The promise of personalized shopping and the threat of consumer exploitation, however, first supposes that AI will be able to predict our future preferences. By gathering data on our past purchases, our almost-purchases, our search histories, and more, some fear that advanced AI will build a detailed profile that it can then use to estimate our future preference for a certain good under particular circumstances. This will escalate until companies are able to anticipate our preferences, and pressure us at exactly the right moments to ‘persuade’ us into buying something we ordinarily would not.





Such a scenario cannot come to pass. No matter how much data companies can gather from individuals, and no matter how sophisticated AI becomes, the data to predict our future choices do not exist in a complete or capturable way. Treating consumer preferences as discoverable through enough sophisticated search technology ignores a critical distinction between information and knowledge. Information is objective, searchable, and gatherable. When we talk about ‘data’, we are usually referring to information: particular observations of specific actions, conditions or choices that we can see in the world. An individual’s salary, geographic location, and purchases are data with an objective, concrete existence that a company can gather and include in their algorithms.






Not all data, however, exist objectively. Individuals do not make choices based on preset, fixed rankings, but ‘color’ their decisions with subjective interpretation of the information available to them. When you purchase a Kindle, for instance, perhaps you are purchasing it because you travel frequently and can’t take a lot of physical books with you. This subjective plan is not directly available and recordable; only the actual purchase shows up as a data point. Machine learning algorithms make predictions based on second-hand, objective data that cannot perfectly reflect the subjective data or knowledge that the individual used to make their decision. Unlike information, knowledge is contextual and is generated from an individual’s interpretation of information against the background of conditions particular to their local time and place.





This does not make prediction impossible; if the actions and decisions of others held no useful information content, the price system as a whole would not function. AI can still assist companies with making predictions, but the contextual nature of knowledge simply restricts the kind of prediction it can make. In 1974, economist F.A. Hayek distinguished between pattern predictions about broad trends in systems and point predictions about what a particular individual or component of the system might do next. If we think about pattern and point predictions, we often think of the difference between the two as a technological problem. But the problem is not a technological one, but an epistemic one. As Don Lavoie put it in National Economic Planning:






“The knowledge relevant for economic decision-making exists in a dispersed form that cannot be fully extracted by any single agent in society. But such extraction is precisely what would be required if this knowledge were to be made usable.”
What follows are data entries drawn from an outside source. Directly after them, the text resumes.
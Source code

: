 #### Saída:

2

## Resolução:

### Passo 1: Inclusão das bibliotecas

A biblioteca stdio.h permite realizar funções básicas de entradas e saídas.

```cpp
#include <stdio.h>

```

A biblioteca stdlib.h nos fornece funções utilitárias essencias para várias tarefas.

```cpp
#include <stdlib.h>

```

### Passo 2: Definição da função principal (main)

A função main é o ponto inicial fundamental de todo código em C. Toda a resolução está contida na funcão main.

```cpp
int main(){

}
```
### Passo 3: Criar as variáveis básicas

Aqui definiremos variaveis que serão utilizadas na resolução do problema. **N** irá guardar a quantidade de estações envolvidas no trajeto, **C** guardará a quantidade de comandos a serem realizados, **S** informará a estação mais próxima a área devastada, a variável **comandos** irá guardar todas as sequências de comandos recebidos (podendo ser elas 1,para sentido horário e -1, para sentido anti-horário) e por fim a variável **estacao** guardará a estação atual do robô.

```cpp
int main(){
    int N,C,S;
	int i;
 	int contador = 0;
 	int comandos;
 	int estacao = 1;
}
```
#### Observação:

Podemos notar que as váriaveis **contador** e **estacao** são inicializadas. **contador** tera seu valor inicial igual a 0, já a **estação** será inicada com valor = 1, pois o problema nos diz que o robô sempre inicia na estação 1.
[Lavoie, Don. 1986. National Economic Planning: What is Left. Page 56]




Let’s assume for a second that AIs could possess not only all relevant information about an individual, but also that individual’s knowledge. Even if companies somehow could gather this knowledge, it would only be a snapshot at a moment in time. Infinite converging factors can affect one’s next decision to not purchase a soda, even if your past purchase history suggests you will. Maybe you went to the store that day with a stomach ache. Maybe your doctor just warned you about the perils of high fructose corn syrup so you forgo your purchase. Maybe an AI-driven price raise causes you to react by finding an alternative seller.





In other words, when you interact with the market—for instance, going to the store to buy groceries—you are participating in a discovery process about your own preferences or willingness to pay. Every decision emerges organically from an array of influences both internal and external that exist at that given moment. The best that any economic decision-maker can do, including Amazon, is to make pattern predictions using stale data that cannot predict these organic decisions and thus have no guarantee of persisting into the future. AI can be thought of as a technology that reduces the cost of pattern predictions by better collecting and interpreting the available data—but the data that would enable either humans or machines to make point predictions simply does not exist.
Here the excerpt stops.